■ **EXERCISE OBJECTIVE**: Bring together all lines from the listing below that contain the string "case".

■ **DATA SUPPLIED**:

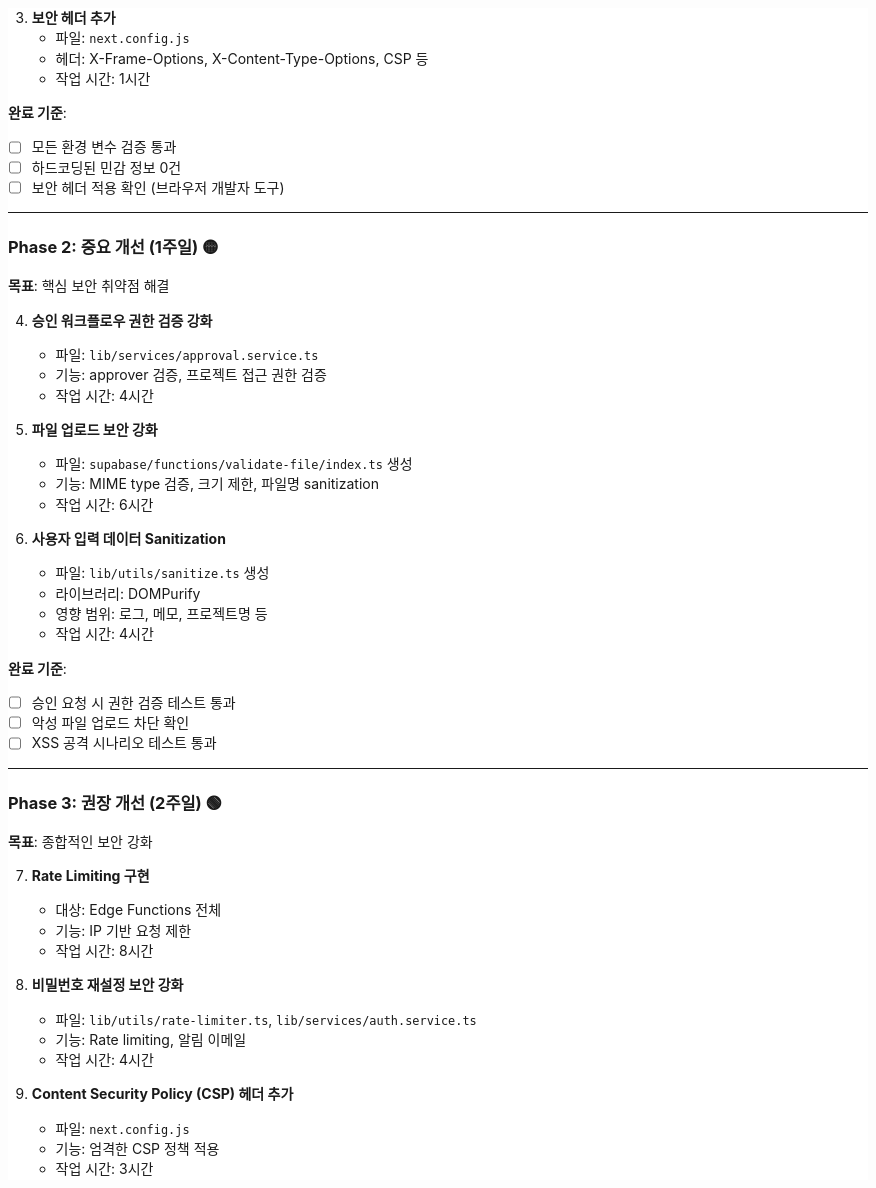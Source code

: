 3. **보안 헤더 추가**
   - 파일: `next.config.js`
   - 헤더: X-Frame-Options, X-Content-Type-Options, CSP 등
   - 작업 시간: 1시간

**완료 기준**:
- [ ] 모든 환경 변수 검증 통과
- [ ] 하드코딩된 민감 정보 0건
- [ ] 보안 헤더 적용 확인 (브라우저 개발자 도구)

---

### Phase 2: 중요 개선 (1주일) 🟡

**목표**: 핵심 보안 취약점 해결

4. **승인 워크플로우 권한 검증 강화**
   - 파일: `lib/services/approval.service.ts`
   - 기능: approver 검증, 프로젝트 접근 권한 검증
   - 작업 시간: 4시간

5. **파일 업로드 보안 강화**
   - 파일: `supabase/functions/validate-file/index.ts` 생성
   - 기능: MIME type 검증, 크기 제한, 파일명 sanitization
   - 작업 시간: 6시간

6. **사용자 입력 데이터 Sanitization**
   - 파일: `lib/utils/sanitize.ts` 생성
   - 라이브러리: DOMPurify
   - 영향 범위: 로그, 메모, 프로젝트명 등
   - 작업 시간: 4시간

**완료 기준**:
- [ ] 승인 요청 시 권한 검증 테스트 통과
- [ ] 악성 파일 업로드 차단 확인
- [ ] XSS 공격 시나리오 테스트 통과

---

### Phase 3: 권장 개선 (2주일) 🟢

**목표**: 종합적인 보안 강화

7. **Rate Limiting 구현**
   - 대상: Edge Functions 전체
   - 기능: IP 기반 요청 제한
   - 작업 시간: 8시간

8. **비밀번호 재설정 보안 강화**
   - 파일: `lib/utils/rate-limiter.ts`, `lib/services/auth.service.ts`
   - 기능: Rate limiting, 알림 이메일
   - 작업 시간: 4시간

9. **Content Security Policy (CSP) 헤더 추가**
   - 파일: `next.config.js`
   - 기능: 엄격한 CSP 정책 적용
   - 작업 시간: 3시간
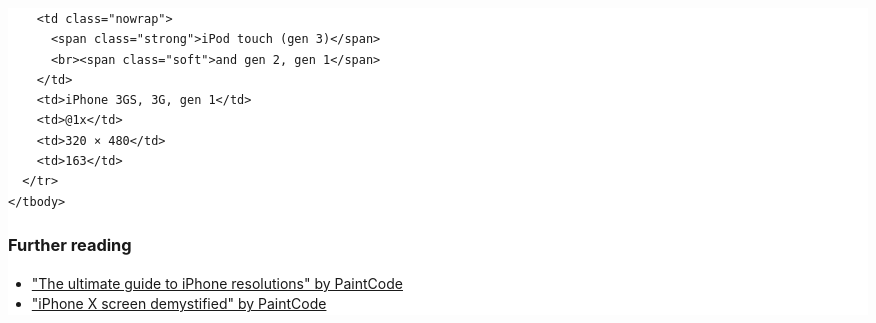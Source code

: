         <td class="nowrap">
          <span class="strong">iPod touch (gen 3)</span>
          <br><span class="soft">and gen 2, gen 1</span>
        </td>
        <td>iPhone 3GS, 3G, gen 1</td>
        <td>@1x</td>
        <td>320 × 480</td>
        <td>163</td>
      </tr>
    </tbody>
  </table>
</div>

### Further reading

<ul>
  <li><a href="https://www.paintcodeapp.com/news/ultimate-guide-to-iphone-resolutions">"The ultimate guide to iPhone resolutions" by PaintCode</a></li>
  <li><a href="https://www.paintcodeapp.com/news/iphone-x-screen-demystified">"iPhone X screen demystified" by PaintCode</a></li>
</ul>
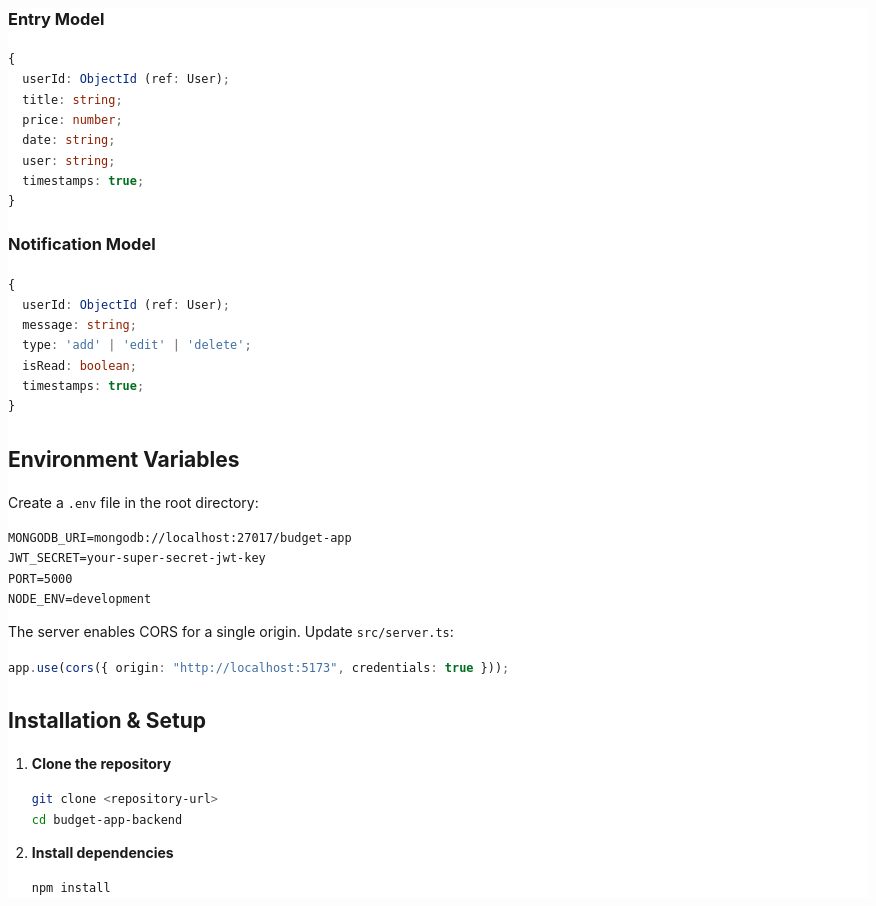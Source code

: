 ### Entry Model

```typescript
{
  userId: ObjectId (ref: User);
  title: string;
  price: number;
  date: string;
  user: string;
  timestamps: true;
}
```

### Notification Model

```typescript
{
  userId: ObjectId (ref: User);
  message: string;
  type: 'add' | 'edit' | 'delete';
  isRead: boolean;
  timestamps: true;
}
```

## Environment Variables

Create a `.env` file in the root directory:

```env
MONGODB_URI=mongodb://localhost:27017/budget-app
JWT_SECRET=your-super-secret-jwt-key
PORT=5000
NODE_ENV=development
```

The server enables CORS for a single origin. Update `src/server.ts`:

```ts
app.use(cors({ origin: "http://localhost:5173", credentials: true }));
```

## Installation & Setup

1. **Clone the repository**

   ```bash
   git clone <repository-url>
   cd budget-app-backend
   ```

2. **Install dependencies**

   ```bash
   npm install
   ```
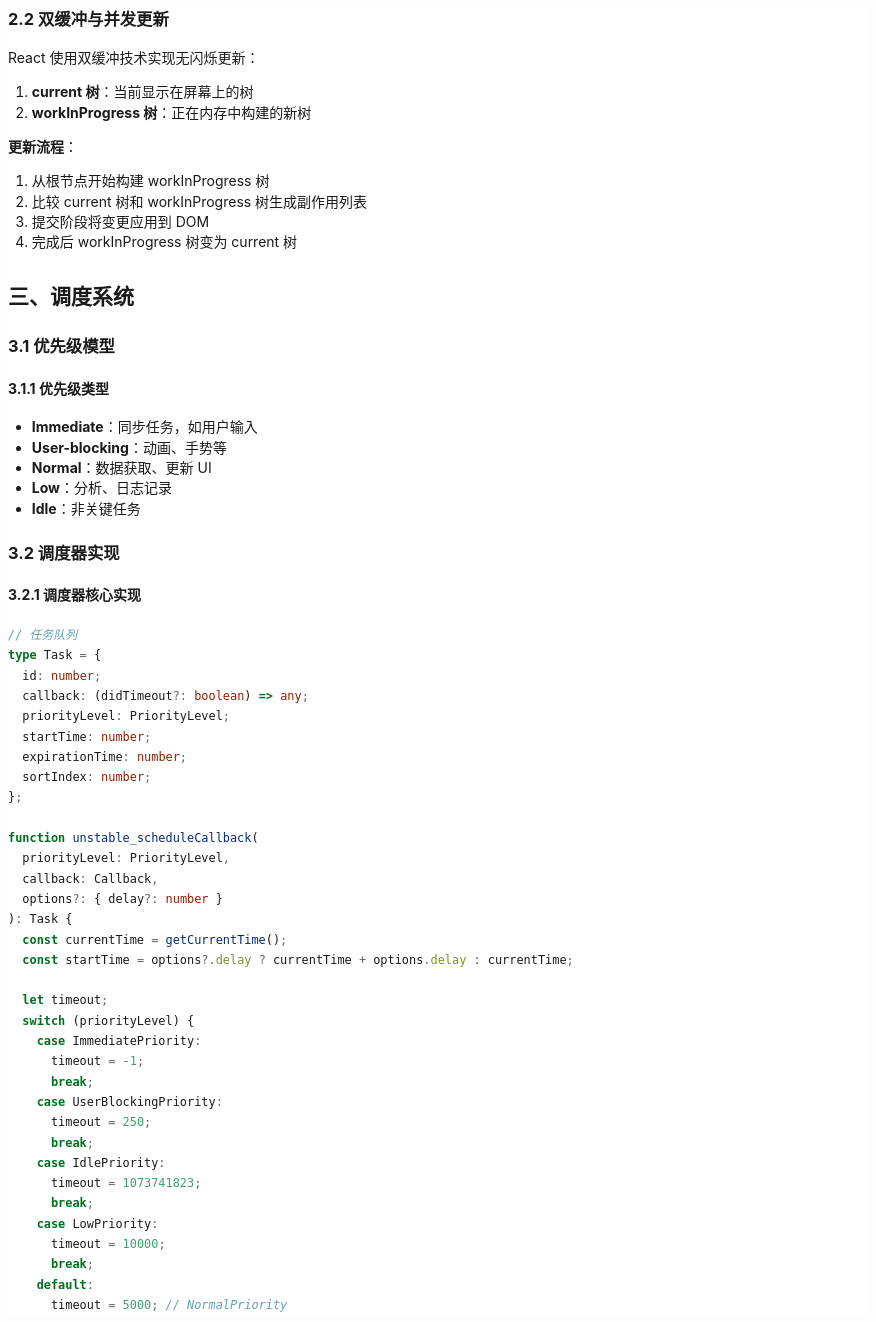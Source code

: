 ### 2.2 双缓冲与并发更新

React 使用双缓冲技术实现无闪烁更新：

1. **current 树**：当前显示在屏幕上的树
2. **workInProgress 树**：正在内存中构建的新树

**更新流程**：

1. 从根节点开始构建 workInProgress 树
2. 比较 current 树和 workInProgress 树生成副作用列表
3. 提交阶段将变更应用到 DOM
4. 完成后 workInProgress 树变为 current 树

## 三、调度系统

### 3.1 优先级模型

#### 3.1.1 优先级类型

- **Immediate**：同步任务，如用户输入
- **User-blocking**：动画、手势等
- **Normal**：数据获取、更新 UI
- **Low**：分析、日志记录
- **Idle**：非关键任务

### 3.2 调度器实现

#### 3.2.1 调度器核心实现

```typescript
// 任务队列
type Task = {
  id: number;
  callback: (didTimeout?: boolean) => any;
  priorityLevel: PriorityLevel;
  startTime: number;
  expirationTime: number;
  sortIndex: number;
};

function unstable_scheduleCallback(
  priorityLevel: PriorityLevel,
  callback: Callback,
  options?: { delay?: number }
): Task {
  const currentTime = getCurrentTime();
  const startTime = options?.delay ? currentTime + options.delay : currentTime;

  let timeout;
  switch (priorityLevel) {
    case ImmediatePriority:
      timeout = -1;
      break;
    case UserBlockingPriority:
      timeout = 250;
      break;
    case IdlePriority:
      timeout = 1073741823;
      break;
    case LowPriority:
      timeout = 10000;
      break;
    default:
      timeout = 5000; // NormalPriority
```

■ **EXERCISE ANSWER**:
    case ImmediatePriority:
    case UserBlockingPriority:
    case IdlePriority:
    case LowPriority:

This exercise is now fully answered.